Every Friday, I'll be posting Five Dollar Decor--five ideas for interior decorating that can be achieved by spending only five dollars. For five dollars, you can add one new element to your in-home design. For twenty-five, you can revamp an entire room around a new theme. Hmm... a trip to Starbucks, or a weekend redecorating project?
Well, another week is gone, and it's time for the weekend. If you're like me and someone who loves you gave you a subscription to Martha Stewart Living at some point, you have seen the ridiculous amounts of greenery that litter her home(s). Well, I have plants in my house, but I can't afford two dozen houseplants to put in my Indoor Garden Corner Nook Thing, or whatever she calls it.
That being said, I am a huge nature lover, and I would love to theme a room around the things I find most beautiful in the natural world.
1. Framed Faux Foliage
Ok, I'll cop to getting a little carried away with the alliteration there. This idea comes from
The Red Chair Blog via
Dollar Store Crafts. Once again, you may need to dig around to find a frame that keeps this project under $5 for you--but then again, you may not. It depends on the scale you're going for.

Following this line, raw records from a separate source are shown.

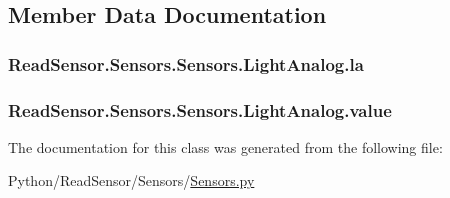 \subsection{Member Data Documentation}
\subsubsection[{\texorpdfstring{la}{la}}]{\setlength{\rightskip}{0pt plus 5cm}Read\+Sensor.\+Sensors.\+Sensors.\+Light\+Analog.\+la}\hypertarget{classReadSensor_1_1Sensors_1_1Sensors_1_1LightAnalog_aa4b4becb12dc426ba3ca572940161087}{}\label{classReadSensor_1_1Sensors_1_1Sensors_1_1LightAnalog_aa4b4becb12dc426ba3ca572940161087}
\subsubsection[{\texorpdfstring{value}{value}}]{\setlength{\rightskip}{0pt plus 5cm}Read\+Sensor.\+Sensors.\+Sensors.\+Light\+Analog.\+value}\hypertarget{classReadSensor_1_1Sensors_1_1Sensors_1_1LightAnalog_aabd7bf3d3ae2138a50cafe651a8b8da6}{}\label{classReadSensor_1_1Sensors_1_1Sensors_1_1LightAnalog_aabd7bf3d3ae2138a50cafe651a8b8da6}


The documentation for this class was generated from the following file\+:\begin{DoxyCompactItemize}
\item 
Python/\+Read\+Sensor/\+Sensors/\hyperlink{Sensors_8py}{Sensors.\+py}\end{DoxyCompactItemize}
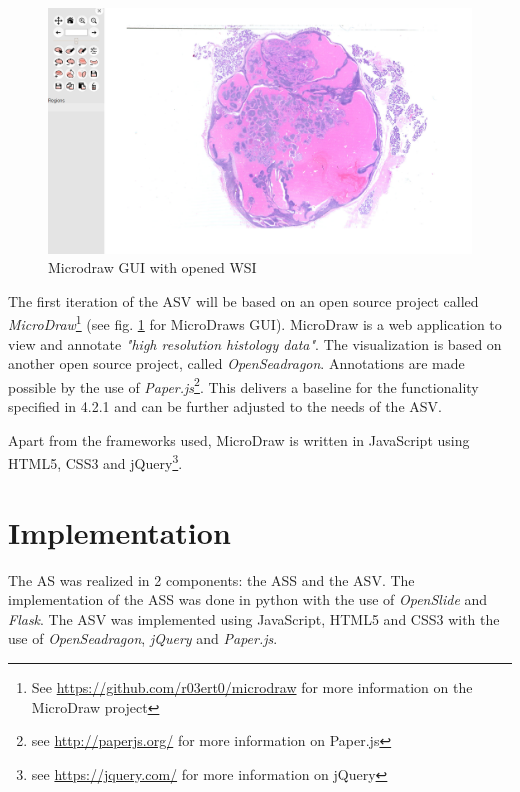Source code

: \begin{figure}[H]
	\begin{center}
		\includegraphics[scale=0.2]{img/microdrawUI.png}
		\caption{Microdraw GUI with opened WSI}
		\label{fig4_microdrawUI}
	\end{center}
\end{figure}

The first iteration of the ASV will be based on an open source project called \emph{MicroDraw}\footnote{See \url{https://github.com/r03ert0/microdraw} for more information on the MicroDraw project} (see fig. \ref{fig4_microdrawUI} for MicroDraws GUI).  MicroDraw is a web application to view and annotate \emph{"high resolution histology data"}\cite{web:microdraw2}. The visualization is based on another open source project, called \emph{OpenSeadragon}\cite{web:openseadragon}. Annotations are made possible by the use of \emph{Paper.js}\footnote{see \url{http://paperjs.org/} for more information on Paper.js}. This delivers a baseline for the functionality specified in 4.2.1 and can be further adjusted to the needs of the ASV.

Apart from the frameworks used, MicroDraw is written in JavaScript using HTML5, CSS3 and jQuery\footnote{see \url{https://jquery.com/} for more information on jQuery}.


\section{Implementation}
The AS was realized in 2 components: the ASS and the ASV. The implementation of the ASS was done in python with the use of \emph{OpenSlide} and \emph{Flask}. The ASV was implemented using JavaScript, HTML5 and CSS3 with the use of \emph{OpenSeadragon}, \emph{jQuery} and \emph{Paper.js}.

I recommend tea-staining the paper you mount the foliage on in order to get the antiqued look that is so popular over at
Design*Sponge. Or, you could borrow a page from their book and try more creative backgrounds--why not brown paper, from the back of a grocery bag, or leftover scrapbook paper, or wallpaper? The sky's the limit. If you live in an area where location and weather aren't conspiring against you, you can of course make the project even cheaper (but less instantly gratifying) by using
real foliage.
Alternatively, you could splurge on some paint and antique the silk flowers, or paint them some color other than green, or use them as stencils. When you're done, hang them in groups, as in this photo from
TheNest.com.
2. Laboratory Garden
Your $5 here is going to be spent at the dollar store or the thrift store, where a little digging will pretty easily find you five glass vases--narrow and cylindrical, or, if you can find them, the stranger and more bulbous shapes that are reminiscent of a steampunk mad scientist's lab.
Head outside--even if you live in the city, you should be able to pull this off. Right now it's November, and I live in the land of the Lake Effect, so greenery is getting sparse, but it would be just as lovely to fill these with tall, stripped branches or boughs of berries. In the winter, you could change it up and stick some evergreens in there or something. In the spring, early flowers and greenery could take over, and in the summer you could do anything that grows, of course.

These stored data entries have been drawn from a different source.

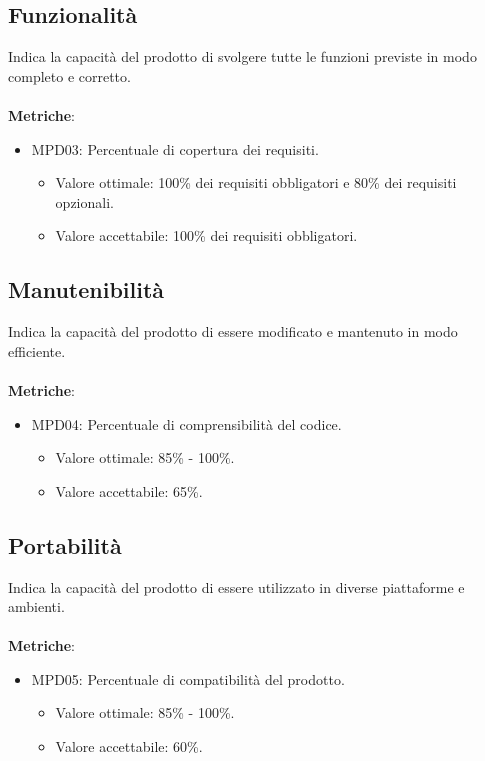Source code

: \documentclass[12pt]{article}
\begin{document}
\subsection{Funzionalità}

	Indica la capacità del prodotto di svolgere tutte le funzioni previste in modo completo e corretto.
	\\\\
	\textbf{Metriche}:
	\begin{itemize}
		\item MPD03: Percentuale di copertura dei requisiti.
		\begin{itemize}	
			\item Valore ottimale: 100\% dei requisiti obbligatori e 80\% dei requisiti opzionali.
			\item Valore accettabile: 100\% dei requisiti obbligatori.
		\end{itemize}
	\end{itemize}

\subsection{Manutenibilità}
	Indica la capacità del prodotto di essere modificato e mantenuto in modo efficiente.
	\\\\
	\textbf{Metriche}:
		\begin{itemize}
			\item MPD04: Percentuale di comprensibilità del codice.
			\begin{itemize}	
				\item Valore ottimale: 85\% - 100\%.
				\item Valore accettabile: 65\%.
			\end{itemize}
		\end{itemize}

\subsection{Portabilità}
	Indica la capacità del prodotto di essere utilizzato in diverse piattaforme e ambienti.
	\\\\
	\textbf{Metriche}:
		  \begin{itemize}
			\item MPD05: Percentuale di compatibilità del prodotto.
			\begin{itemize}	
				\item Valore ottimale: 85\% - 100\%.
				\item Valore accettabile: 60\%.
			\end{itemize}
		\end{itemize}
\end{document}
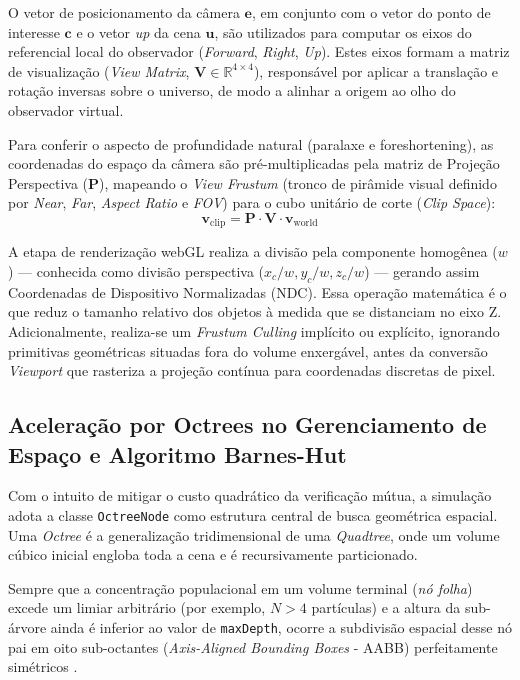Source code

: \documentclass[11pt,a4paper]{article}
\begin{document}
O vetor de posicionamento da câmera $\mathbf{e}$, em conjunto com o vetor do ponto de interesse $\mathbf{c}$ e o vetor \textit{up} da cena $\mathbf{u}$, são utilizados para computar os eixos do referencial local do observador (\textit{Forward}, \textit{Right}, \textit{Up}). Estes eixos formam a matriz de visualização (\textit{View Matrix}, $\mathbf{V} \in \mathbb{R}^{4 \times 4}$), responsável por aplicar a translação e rotação inversas sobre o universo, de modo a alinhar a origem ao olho do observador virtual.

Para conferir o aspecto de profundidade natural (paralaxe e foreshortening), as coordenadas do espaço da câmera são pré-multiplicadas pela matriz de Projeção Perspectiva ($\mathbf{P}$), mapeando o \textit{View Frustum} (tronco de pirâmide visual definido por \textit{Near}, \textit{Far}, \textit{Aspect Ratio} e \textit{FOV}) para o cubo unitário de corte (\textit{Clip Space}):
\begin{equation}
    \mathbf{v}_{\text{clip}} = \mathbf{P} \cdot \mathbf{V} \cdot \mathbf{v}_{\text{world}}
\end{equation}

A etapa de renderização webGL realiza a divisão pela componente homogênea ($w$) — conhecida como divisão perspectiva ($x_c/w, y_c/w, z_c/w$) — gerando assim Coordenadas de Dispositivo Normalizadas (NDC). Essa operação matemática é o que reduz o tamanho relativo dos objetos à medida que se distanciam no eixo Z. Adicionalmente, realiza-se um \textit{Frustum Culling} implícito ou explícito, ignorando primitivas geométricas situadas fora do volume enxergável, antes da conversão \textit{Viewport} que rasteriza a projeção contínua para coordenadas discretas de pixel.

\subsection{Aceleração por Octrees no Gerenciamento de Espaço e Algoritmo Barnes-Hut}

Com o intuito de mitigar o custo quadrático da verificação mútua, a simulação adota a classe \texttt{OctreeNode} como estrutura central de busca geométrica espacial. Uma \textit{Octree} é a generalização tridimensional de uma \textit{Quadtree}, onde um volume cúbico inicial engloba toda a cena e é recursivamente particionado. 

Sempre que a concentração populacional em um volume terminal (\textit{nó folha}) excede um limiar arbitrário (por exemplo, $N > 4$ partículas) e a altura da sub-árvore ainda é inferior ao valor de \texttt{maxDepth}, ocorre a subdivisão espacial desse nó pai em oito sub-octantes (\textit{Axis-Aligned Bounding Boxes} - AABB) perfeitamente simétricos \cite{ericson}.
\end{document}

Cluster the vases on a side table, or spread them out along a larger table or mantel.
3. Branch Hooks
I'm going to be getting together with my husband and seeing about putting together a photo tutorial for this, because we want some for our house. You can purchase these for about $40 a pop from
Live Wire Farm, or you can make your own with some carefully chosen branches, a power drill, and a couple of screws. (via
Haute Nature)
4. Stones
This article in Country Living, of all places, suggests filling two large glass jars--one with stones, and one with blown eggs. I'm not sure I would do the eggs, because country living isn't exactly the aesthetic I go for when it comes to decorating, but you can go pretty crazy with stones. Fill a jar with small rocks from your front yard. Take a day trip out to the country and dig up a giant flat stone to put on your coffee table. Make a centerpiece of river rocks (which you can buy by the bag at some dollar stores). It's quick, it's simple, and it's beautiful.
A google image search revealed some beautiful photos by people who have done something along these lines. I'm sharing my favorite, which came from
EcoSalon.
5. Leaf Mobile
By and large, I associate mobiles with babies. You know, they hang over a crib. That's where they go.

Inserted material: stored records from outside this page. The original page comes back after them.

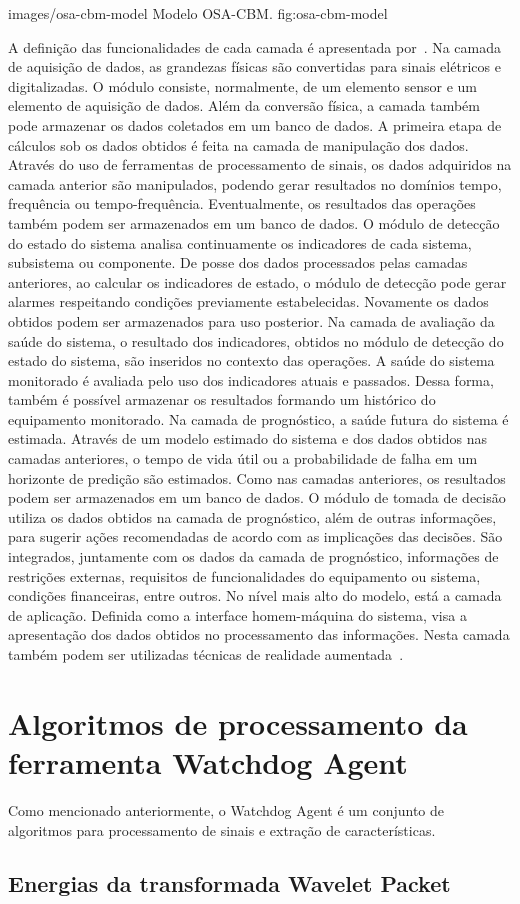
    {images/osa-cbm-model}
    {Modelo OSA-CBM.}
    {fig:osa-cbm-model}

A definição das funcionalidades de cada camada é apresentada por~\cite{thurston2001open}. Na camada
de aquisição de dados, as grandezas físicas são convertidas para sinais elétricos e digitalizadas. O
módulo consiste, normalmente, de um elemento sensor e um elemento de aquisição de dados. Além da
conversão física, a camada também pode armazenar os dados coletados em um banco de dados. A primeira
etapa de cálculos sob os dados obtidos é feita na camada de manipulação dos dados. Através do uso de
ferramentas de processamento de sinais, os dados adquiridos na camada anterior são manipulados,
podendo gerar resultados no domínios tempo, frequência ou tempo-frequência. Eventualmente, os
resultados das operações também podem ser armazenados em um banco de dados. O módulo de detecção do
estado do sistema analisa continuamente os indicadores de cada sistema, subsistema ou componente. De
posse dos dados processados pelas camadas anteriores, ao calcular os indicadores de estado, o módulo
de detecção pode gerar alarmes respeitando condições previamente estabelecidas. Novamente os dados
obtidos podem ser armazenados para uso posterior. Na camada de avaliação da saúde do sistema, o
resultado dos indicadores, obtidos no módulo de detecção do estado do sistema, são inseridos no
contexto das operações. A saúde do sistema monitorado é avaliada pelo uso dos indicadores atuais e
passados. Dessa forma, também é possível armazenar os resultados formando um histórico do
equipamento monitorado. Na camada de prognóstico, a saúde futura do sistema é estimada. Através de
um modelo estimado do sistema e dos dados obtidos nas camadas anteriores, o tempo de vida útil ou a
probabilidade de falha em um horizonte de predição são estimados. Como nas camadas anteriores, os
resultados podem ser armazenados em um banco de dados. O módulo de tomada de decisão utiliza os
dados obtidos na camada de prognóstico, além de outras informações, para sugerir ações recomendadas
de acordo com as implicações das decisões. São integrados, juntamente com os dados da camada de
prognóstico, informações de restrições externas, requisitos de funcionalidades do equipamento ou
sistema, condições financeiras, entre outros. No nível mais alto do modelo, está a camada de
aplicação. Definida como a interface homem-máquina do sistema, visa a apresentação dos dados obtidos
no processamento das informações. Nesta camada também podem ser utilizadas técnicas de realidade
aumentada~\cite{espindola2010visualizacao}.


\section{Algoritmos de processamento da ferramenta Watchdog Agent}

Como mencionado anteriormente, o Watchdog Agent é um conjunto de algoritmos para processamento de sinais e extração de características.

\subsection{Energias da transformada Wavelet Packet}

Well, yeah, if they're made of felt and have clowns on them, they do.
I'm using the term "mobile" here loosely. I'm not suggesting you sit down and spend your weekend going crazy making something that spins around in the wind or anything like that. My aunt once made a much simpler version (and I wish I had a photo) by stringing fall leaves on fishing line and attaching each line individually to the ceiling with a thumbtack. The leaves were staggered so that as you walk into the room it looks as though, hovering above the table, someone had frozen autumn leaves in time as they were in the process of falling.
You could do it that way, over a dining room or coffee table. You could string them up against a wall as an art piece. You could get crazy and cover an entire wall with strings of leaves.
I know that a lot of these ideas might not be up your alley. It's really, really,
really easy to overdo decor in this theme and end up with some sort of messy, cluttered, "rustic" look, and I hate that. So while I might not implement all five of these ideas in one room, I would happily scatter all five throughout my home.